[WORK TO BE COMPLETED]:
Write out the following listing's lines from the one with "- Automatic thumbnail" to the one with "The database for", exactly, with both included and no others.

-- -- --

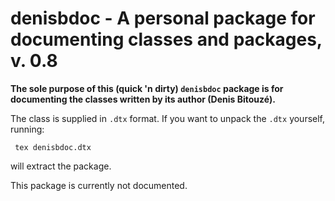 denisbdoc - A personal package for documenting classes and packages, v. 0.8
===========================================================================

**The sole purpose of this (quick 'n dirty) `denisbdoc` package is for
documenting the classes written by its author (Denis Bitouzé).**

The class is supplied in `.dtx` format. If you want to unpack the `.dtx`
yourself, running:

     tex denisbdoc.dtx

will extract the package.

This package is currently not documented.
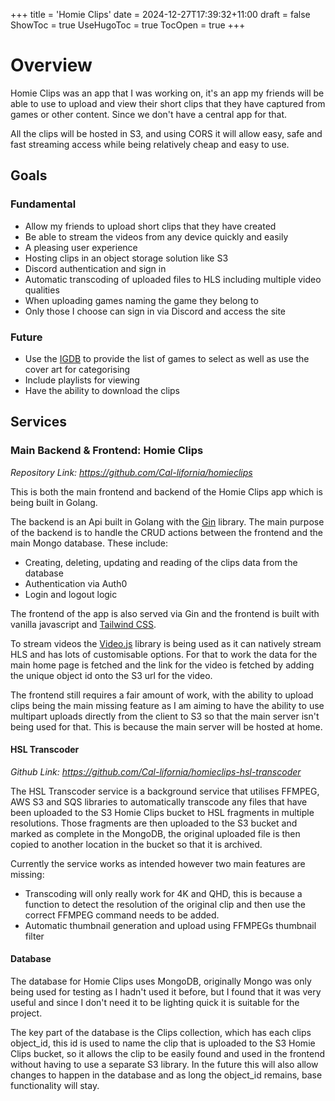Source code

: +++
title = 'Homie Clips'
date = 2024-12-27T17:39:32+11:00
draft = false
ShowToc = true
UseHugoToc = true 
TocOpen = true
+++
# Overview
Homie Clips was an app that I was working on, it's an app my friends will be able to use to upload and view their short clips that they have captured from games or other content. Since we don't have a central app for that. 

All the clips will be hosted in S3, and using CORS it will allow easy, safe and fast streaming access while being relatively cheap and easy to use.
## Goals
### Fundamental
- Allow my friends to upload short clips that they have created 
- Be able to stream the videos from any device quickly and easily
- A pleasing user experience
- Hosting clips in an object storage solution like S3
- Discord authentication and sign in 
- Automatic transcoding of uploaded files to HLS including multiple video qualities
- When uploading games naming the game they belong to
- Only those I choose can sign in via Discord and access the site
### Future
- Use the [IGDB](https://www.igdb.com/) to provide the list of games to select as well as use the cover art for categorising
- Include playlists for viewing
- Have the ability to download the clips
## Services
### Main Backend & Frontend: Homie Clips
*Repository Link: https://github.com/Cal-lifornia/homieclips*

This is both the main frontend and backend of the Homie Clips app which is being built in Golang. 

The backend is an Api built in Golang with the [Gin](https://github.com/gin-gonic/gin) library. The main purpose of the backend is to handle the CRUD actions between the frontend and the main Mongo database. These include:
- Creating, deleting, updating and reading of the clips data from the database
- Authentication via Auth0
- Login and logout logic

The frontend of the app is also served via Gin and the frontend is built with vanilla javascript and [Tailwind CSS](https://tailwindcss.com/). 

To stream videos the [Video.js](https://videojs.com/) library is being used as it can natively stream HLS and has lots of customisable options. For that to work the data for the main home page is fetched and the link for the video is fetched by adding the unique object id onto the S3 url for the video.

The frontend still requires a fair amount of work, with the ability to upload clips being the main missing feature as I am aiming to have the ability to use multipart uploads directly from the client to S3 so that the main server isn't being used for that. This is because the main server will be hosted at home.

#### HSL Transcoder 
*Github Link: https://github.com/Cal-lifornia/homieclips-hsl-transcoder*

The HSL Transcoder service is a background service that utilises FFMPEG, AWS S3 and SQS libraries to automatically transcode any files that have been uploaded to the S3 Homie Clips bucket to HSL fragments in multiple resolutions. Those fragments are then uploaded to the S3 bucket and marked as complete in the MongoDB, the original uploaded file is then copied to another location in the bucket so that it is archived.

Currently the service works as intended however two main features are missing:
- Transcoding will only really work for 4K and QHD, this is because a function to detect the resolution of the original clip and then use the correct FFMPEG command needs to be added.
- Automatic thumbnail generation and upload using FFMPEGs thumbnail filter

#### Database
The database for Homie Clips uses MongoDB, originally Mongo was only being used for testing as I hadn't used it before, but I found that it was very useful and since I don't need it to be lighting quick it is suitable for the project.

The key part of the database is the Clips collection, which has each clips object_id, this id is used to name the clip that is uploaded to the S3 Homie Clips bucket, so it allows the clip to be easily found and used in the frontend without having to use a separate S3 library. In the future this will also allow changes to happen in the database and as long the object_id remains, base functionality will stay.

-- -- --

[TASK SOLUTION]:
- Automatic thumbnail generation and upload using FFMPEGs thumbnail filter

#### Database
The database for Homie Clips uses MongoDB, originally Mongo was only being used for testing as I hadn't used it before, but I found that it was very useful and since I don't need it to be lighting quick it is suitable for the project.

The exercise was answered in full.